Dietary Assessment in Pregnant Women and Children
In 2000, the Congress passed the Children's Health Act (PL 106-310), which authorized
the National Children's Study
(NCS), a long-term examination of the effects of environmental influences on the
health and development of children. The NCS will include more than 100,000 children across
the United States, following them from before birth until age 21. In 2007, NCS identified
seven vanguard centers to
develop a focused plan for recruitment with the geographically distributed and
demographically varied research institutions selected. The recruitment and data
collection protocols are under development.
Among the most important environmental influences on maternal, fetal and child health
and well-being are nutritional
factors.

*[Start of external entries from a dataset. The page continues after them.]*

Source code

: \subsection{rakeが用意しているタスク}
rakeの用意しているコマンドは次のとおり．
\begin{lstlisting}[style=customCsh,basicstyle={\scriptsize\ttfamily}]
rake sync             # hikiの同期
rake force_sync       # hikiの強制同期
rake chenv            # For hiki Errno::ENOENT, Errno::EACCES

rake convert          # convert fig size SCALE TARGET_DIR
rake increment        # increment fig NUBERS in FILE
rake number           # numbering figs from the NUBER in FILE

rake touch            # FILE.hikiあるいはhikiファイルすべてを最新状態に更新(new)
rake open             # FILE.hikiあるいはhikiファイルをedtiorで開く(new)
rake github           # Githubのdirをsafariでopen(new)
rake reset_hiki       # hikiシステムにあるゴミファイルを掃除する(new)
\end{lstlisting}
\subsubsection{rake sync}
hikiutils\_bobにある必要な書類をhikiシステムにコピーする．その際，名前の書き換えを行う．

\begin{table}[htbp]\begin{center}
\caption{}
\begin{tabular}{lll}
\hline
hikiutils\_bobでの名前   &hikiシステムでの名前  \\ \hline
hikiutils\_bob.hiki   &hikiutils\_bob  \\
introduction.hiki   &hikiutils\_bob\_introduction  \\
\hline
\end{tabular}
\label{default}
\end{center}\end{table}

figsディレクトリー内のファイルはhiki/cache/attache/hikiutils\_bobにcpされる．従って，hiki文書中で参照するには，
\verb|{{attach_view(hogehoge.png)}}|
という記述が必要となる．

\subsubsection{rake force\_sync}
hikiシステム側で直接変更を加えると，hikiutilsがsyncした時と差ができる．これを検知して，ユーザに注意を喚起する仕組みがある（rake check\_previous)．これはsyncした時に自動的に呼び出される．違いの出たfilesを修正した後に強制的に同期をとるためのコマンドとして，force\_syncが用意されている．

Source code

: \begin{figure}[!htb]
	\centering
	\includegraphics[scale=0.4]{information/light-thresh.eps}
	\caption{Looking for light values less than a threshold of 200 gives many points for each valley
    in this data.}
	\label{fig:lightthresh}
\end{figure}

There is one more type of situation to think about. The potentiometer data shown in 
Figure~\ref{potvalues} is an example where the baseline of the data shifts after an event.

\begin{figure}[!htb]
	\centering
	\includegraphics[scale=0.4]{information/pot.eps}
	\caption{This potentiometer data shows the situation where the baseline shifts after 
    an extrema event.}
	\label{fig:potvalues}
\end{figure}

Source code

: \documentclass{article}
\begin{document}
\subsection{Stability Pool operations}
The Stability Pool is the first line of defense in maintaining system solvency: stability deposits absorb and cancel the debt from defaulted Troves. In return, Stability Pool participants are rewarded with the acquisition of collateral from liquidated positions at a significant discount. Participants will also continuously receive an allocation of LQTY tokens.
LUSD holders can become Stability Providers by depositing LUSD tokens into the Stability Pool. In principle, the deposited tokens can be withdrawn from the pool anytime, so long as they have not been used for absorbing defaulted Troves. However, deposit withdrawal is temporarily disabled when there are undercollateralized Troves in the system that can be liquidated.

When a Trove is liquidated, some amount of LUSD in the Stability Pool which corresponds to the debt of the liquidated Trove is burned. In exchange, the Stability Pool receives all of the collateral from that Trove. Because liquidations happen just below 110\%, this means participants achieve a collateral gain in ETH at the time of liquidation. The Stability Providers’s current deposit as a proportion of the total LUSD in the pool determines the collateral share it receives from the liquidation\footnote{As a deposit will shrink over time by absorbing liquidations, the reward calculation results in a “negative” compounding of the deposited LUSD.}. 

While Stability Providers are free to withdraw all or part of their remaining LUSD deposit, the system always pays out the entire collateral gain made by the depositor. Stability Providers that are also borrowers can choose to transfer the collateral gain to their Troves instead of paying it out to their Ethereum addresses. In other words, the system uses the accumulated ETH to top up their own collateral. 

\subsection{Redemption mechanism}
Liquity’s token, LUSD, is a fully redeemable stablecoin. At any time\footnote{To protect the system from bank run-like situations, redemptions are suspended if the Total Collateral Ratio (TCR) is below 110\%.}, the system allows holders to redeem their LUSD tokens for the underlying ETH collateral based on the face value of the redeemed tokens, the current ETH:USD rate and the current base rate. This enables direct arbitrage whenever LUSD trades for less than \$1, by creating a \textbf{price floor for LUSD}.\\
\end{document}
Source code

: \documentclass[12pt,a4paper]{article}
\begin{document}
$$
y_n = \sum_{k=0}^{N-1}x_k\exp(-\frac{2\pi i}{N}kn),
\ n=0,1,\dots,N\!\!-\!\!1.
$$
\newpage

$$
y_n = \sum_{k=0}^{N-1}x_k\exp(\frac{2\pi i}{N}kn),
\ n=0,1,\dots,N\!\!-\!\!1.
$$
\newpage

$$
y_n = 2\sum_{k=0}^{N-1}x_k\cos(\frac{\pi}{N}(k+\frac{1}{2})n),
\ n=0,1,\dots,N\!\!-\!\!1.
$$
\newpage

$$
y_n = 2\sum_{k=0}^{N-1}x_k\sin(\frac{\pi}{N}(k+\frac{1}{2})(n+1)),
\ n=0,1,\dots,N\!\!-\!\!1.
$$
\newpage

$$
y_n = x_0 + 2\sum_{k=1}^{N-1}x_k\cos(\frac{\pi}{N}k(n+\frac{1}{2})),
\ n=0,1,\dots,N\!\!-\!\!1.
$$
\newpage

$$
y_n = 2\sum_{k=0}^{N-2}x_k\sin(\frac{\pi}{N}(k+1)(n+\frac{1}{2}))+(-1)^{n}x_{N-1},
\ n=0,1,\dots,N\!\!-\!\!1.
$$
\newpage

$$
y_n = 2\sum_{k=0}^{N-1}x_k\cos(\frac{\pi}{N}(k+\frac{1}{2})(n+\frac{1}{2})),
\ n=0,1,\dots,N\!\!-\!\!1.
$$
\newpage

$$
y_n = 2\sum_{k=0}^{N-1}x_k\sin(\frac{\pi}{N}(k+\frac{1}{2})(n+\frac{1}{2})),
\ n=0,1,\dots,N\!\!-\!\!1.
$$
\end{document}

Examining food intake patterns is therefore an important area of study for the NCS because foods are potential
vehicles for components that can promote health and for environmental contaminants that can adversely affect health.
To develop methodological recommendations for this aspect of the NCS, the Applied
Research Program, the NIH Office of Dietary Supplements,
and the Center for Human Nutrition at Johns Hopkins University directed
a literature review on assessing food and dietary supplement intakes in women and children. The NCS also convened
a workshop on dietary assessment methodology with experts in the field.
The literature review evaluated available methodology for measuring food, nutrient and dietary
supplement intakes to determine which instruments would be most suitable for the various stages of life to be studied
in the NCS.
The workshop identified and reviewed the current state of knowledge about methodologies
used to assess dietary intake during pregnancy, lactation, infancy, early childhood and adolescence and the validity,
feasibility, strengths and limitations associated with these methods during each time period.